BEGIN
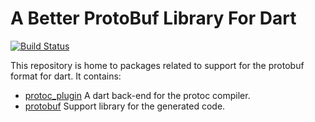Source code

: # A Better ProtoBuf Library For Dart

[![Build Status](https://travis-ci.org/dart-lang/protobuf.svg?branch=master)](https://travis-ci.org/dart-lang/protobuf)

This repository is home to packages related to support for the protobuf format for dart.
It contains:

 - [protoc_plugin](protoc_plugin/) A dart back-end for the protoc compiler.
 - [protobuf](protobuf/) Support library for the generated code.
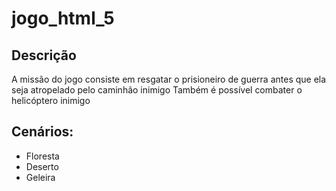 # jogo_html_5
## Descrição
A missão do jogo consiste em resgatar o prisioneiro de guerra antes que ela seja atropelado pelo caminhão inimigo
Também é possível combater o helicóptero inimigo

## Cenários: 
* Floresta
* Deserto
* Geleira
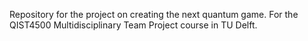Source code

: Repository for the project on creating the next quantum game. For the QIST4500 Multidisciplinary Team Project course in TU Delft.
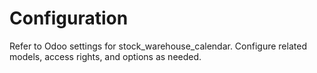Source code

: # Configuration

Refer to Odoo settings for stock_warehouse_calendar. Configure related models, access rights, and options as needed.
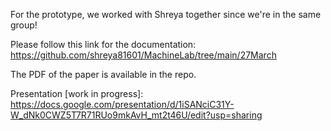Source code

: For the prototype, we worked with Shreya together since we're in the same group!

Please follow this link for the documentation: https://github.com/shreya81601/MachineLab/tree/main/27March

The PDF of the paper is available in the repo.

Presentation [work in progress]: https://docs.google.com/presentation/d/1iSANciC31Y-W_dNk0CWZ5T7R71RUo9mkAvH_mt2t46U/edit?usp=sharing 
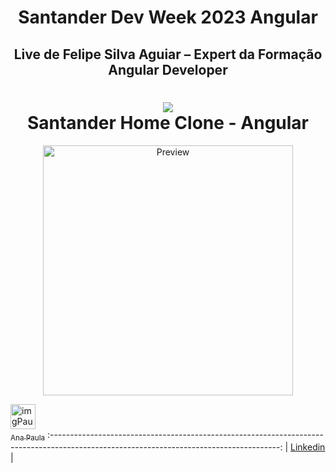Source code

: <div align="center">
<h1> Santander Dev Week 2023 Angular </h1> 
<h2> Live de Felipe Silva Aguiar – Expert da Formação Angular Developer </h2>

<h1 align="center">
 <img src=".github/assets/LogoAngular.png" />
  <br />
  Santander Home Clone - Angular
</h1>

<div align="center">
  	<a href="#">
      <img src=".github/assets/LogoAngular.png" width="400" alt=" Preview" />
  	</a>
</div>

</div>


 [<img src="https://avatars.githubusercontent.com/u/45314696?v=4" alt="imgPaula" width="40"><br><sub>Ana Paula</sub>](https://github.com/PaulaSena) 
 :---------------------------------------------------------------------------------------------------------------------------------------: 
|                                             [Linkedin](www.linkedin.com/in/paulassena)                                             |



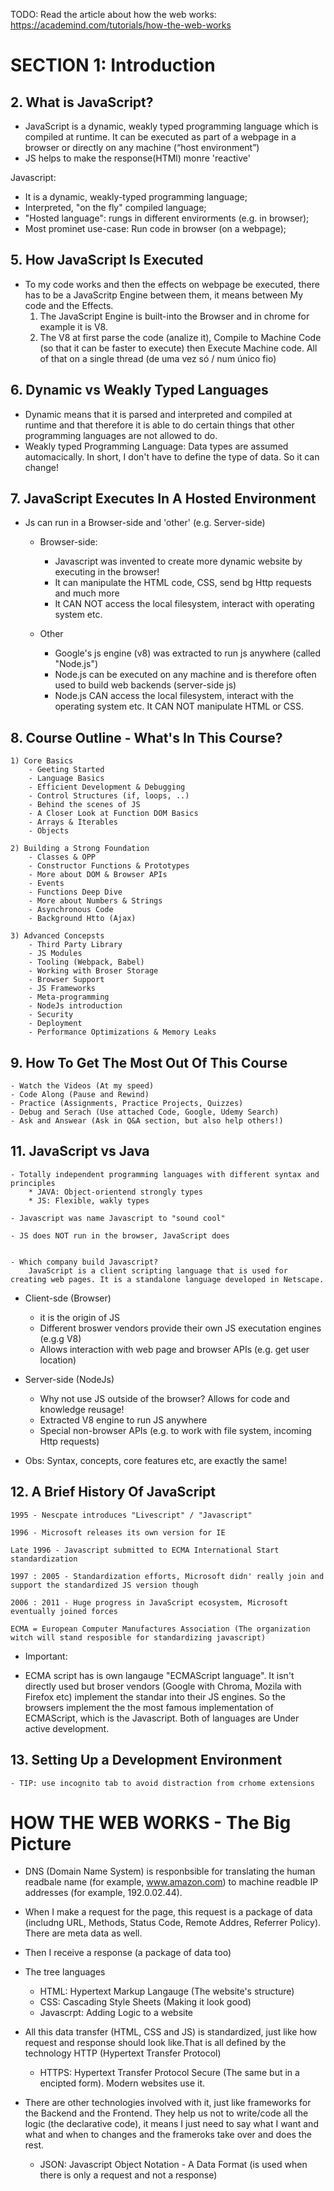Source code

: TODO: Read the article about how the web works: https://academind.com/tutorials/how-the-web-works 

# SECTION 1: Introduction

## 2. What is JavaScript?

- JavaScript is a dynamic, weakly typed programming language which is compiled at runtime. It can be executed as part of a webpage in a browser or directly on any machine (“host environment”)
- JS helps to make the response(HTMl) monre 'reactive'

Javascript:

- It is a dynamic, weakly-typed programming language;
- Interpreted, "on the fly" compiled language;
- "Hosted language": rungs in different envirorments (e.g. in browser);
- Most prominet use-case: Run code in browser (on a webpage);

## 5. How JavaScript Is Executed

- To my code works and then the effects on webpage be executed, there has to be a JavaScritp Engine between them, it means between My code and the Effects.
  1. The JavaScript Engine is built-into the Browser and in chrome for example it is V8.
  2. The V8 at first parse the code (analize it), Compile to Machine Code (so that it can be faster to execute) then Execute Machine code. All of that on a single thread (de uma vez só / num único fio)

## 6. Dynamic vs Weakly Typed Languages

- Dynamic means that it is parsed and interpreted and compiled at runtime and that therefore it is able to do certain things that other programming languages are not allowed to do.
- Weakly typed Programming Language: Data types are assumed automacically. In short, I don't have to define the type of data. So it can change!

## 7. JavaScript Executes In A Hosted Environment

- Js can run in a Browser-side and 'other' (e.g. Server-side)

  - Browser-side:

    - Javascript was invented to create more dynamic website by executing in the browser!
    - It can manipulate the HTML code, CSS, send bg Http requests and much more
    - It CAN NOT access the local filesystem, interact with operating system etc.

  - Other
    - Google's js engine (v8) was extracted to run js anywhere (called "Node.js")
    - Node.js can be executed on any machine and is therefore often used to build web backends (server-side js)
    - Node.js CAN access the local filesystem, interact with the operating system etc. It CAN NOT manipulate HTML or CSS.

## 8. Course Outline - What's In This Course?

    1) Core Basics
        - Geeting Started
        - Language Basics
        - Efficient Development & Debugging
        - Control Structures (if, loops, ..)
        - Behind the scenes of JS
        - A Closer Look at Function DOM Basics
        - Arrays & Iterables
        - Objects

    2) Building a Strong Foundation
        - Classes & OPP
        - Constructor Functions & Prototypes
        - More about DOM & Browser APIs
        - Events
        - Functions Deep Dive
        - More about Numbers & Strings
        - Asynchronous Code
        - Background Htto (Ajax)

    3) Advanced Concepsts
        - Third Party Library
        - JS Modules
        - Tooling (Webpack, Babel)
        - Working with Broser Storage
        - Browser Support
        - JS Frameworks
        - Meta-programming
        - NodeJs introduction
        - Security
        - Deployment
        - Performance Optimizations & Memory Leaks

## 9. How To Get The Most Out Of This Course

    - Watch the Videos (At my speed)
    - Code Along (Pause and Rewind)
    - Practice (Assignments, Practice Projects, Quizzes)
    - Debug and Serach (Use attached Code, Google, Udemy Search)
    - Ask and Answear (Ask in Q&A section, but also help others!)

## 11. JavaScript vs Java

    - Totally independent programming languages with different syntax and principles
        * JAVA: Object-orientend strongly types
        * JS: Flexible, wakly types

    - Javascript was name Javascript to "sound cool"

    - JS does NOT run in the browser, JavaScript does


    - Which company build Javascript?
        JavaScript is a client scripting language that is used for creating web pages. It is a standalone language developed in Netscape.

- Client-sde (Browser)

  - it is the origin of JS
  - Different broswer vendors provide their own JS executation engines (e.g.g V8)
  - Allows interaction with web page and browser APIs (e.g. get user location)

- Server-side (NodeJs)

  - Why not use JS outside of the browser? Allows for code and knowledge reusage!
  - Extracted V8 engine to run JS anywhere
  - Special non-browser APIs (e.g. to work with file system, incoming Http requests)

- Obs: Syntax, concepts, core features etc, are exactly the same!

## 12. A Brief History Of JavaScript

    1995 - Nescpate introduces "Livescript" / "Javascript"

    1996 - Microsoft releases its own version for IE

    Late 1996 - Javascript submitted to ECMA International Start standardization

    1997 : 2005 - Standardization efforts, Microsoft didn' really join and support the standardized JS version though

    2006 : 2011 - Huge progress in JavaScript ecosystem, Microsoft eventually joined forces

    ECMA = European Computer Manufactures Association (The organization witch will stand resposible for standardizing javascript)

- Important:

* ECMA script has is own langauge "ECMAScript language". It isn't directly used but broser vendors (Google with Chroma, Mozila with Firefox etc) implement the standar into their JS engines. So the browsers implement the the most famous implementation of ECMAScript, which is the Javascript. Both of languages are Under active development.

## 13. Setting Up a Development Environment
    - TIP: use incognito tab to avoid distraction from crhome extensions 


# HOW THE WEB WORKS - The Big Picture

- DNS (Domain Name System) is responbsible for translating the human readbale name (for example, www.amazon.com) to machine readble IP addresses (for example, 192.0.02.44).

- When I make a request for the page, this request is a package of data (includng URL, Methods, Status Code, Remote Addres, Referrer Policy). There are meta data as well.

- Then I receive a response (a package of data too)

* The tree languages
    - HTML: Hypertext Markup Langauge (The website's structure)
    - CSS: Cascading Style Sheets (Making it look good)
    - Javascrpt: Adding Logic to a website

* All this data transfer (HTML, CSS and JS) is standardized, just like how request and response should look like.That is all defined by the technology HTTP (Hypertext Transfer Protocol)

    - HTTPS: Hypertext Transfer Protocol Secure (The same but in a encipted form). Modern websites use it.

* There are other technologies involved with it, just like frameworks for the Backend and the Frontend. They help us not to write/code all the logic (the declarative code), it means I just need to say what I want and what and when to changes and the frameroks take over and does the rest.

    - JSON: Javascript Object Notation - A Data Format (is used when there is only a request and not a response)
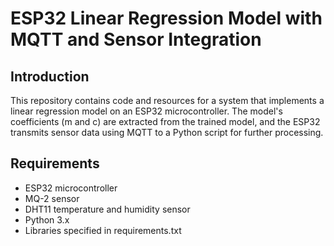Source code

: # ESP32 Linear Regression Model with MQTT and Sensor Integration

## Introduction
This repository contains code and resources for a system that implements a linear regression model on an ESP32 microcontroller. The model's coefficients (m and c) are extracted from the trained model, and the ESP32 transmits sensor data using MQTT to a Python script for further processing.

## Requirements
* ESP32 microcontroller
* MQ-2 sensor
* DHT11 temperature and humidity sensor
* Python 3.x
* Libraries specified in requirements.txt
END
How many lines of the entries hold the word "Status"? Respond with the number alone.

2